(Input material)
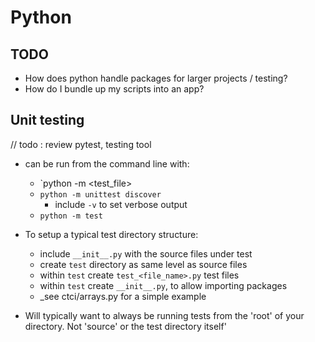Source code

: # Python

## TODO

- How does python handle packages for larger projects / testing?
- How do I bundle up my scripts into an app?

## Unit testing

// todo : review pytest, testing tool

- can be run from the command line with:
	- `python -m <test_file>
	- `python -m unittest discover`
		- include `-v` to set verbose output
	- `python -m test`

- To setup a typical test directory structure:
	- include `__init__.py` with the source files under test
	- create `test` directory as same level as source files
	- within `test` create `test_<file_name>.py` test files
	- within `test` create `__init__.py`, to allow importing packages
	- _see ctci/arrays.py for a simple example

- Will typically want to always be running tests from the 'root' of your directory. Not 'source' or the test directory itself'
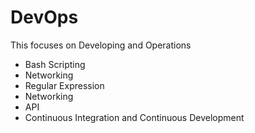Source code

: # DevOps
This focuses on Developing and Operations
- Bash Scripting
- Networking
- Regular Expression
- Networking
- API
- Continuous Integration and Continuous Development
(End Input material)
▸ **What the exercise asks**: Using the material, show each line where the string "include" can be found.

▸ **Answer section**:
		- include `-v` to set verbose output
	- include `__init__.py` with the source files under test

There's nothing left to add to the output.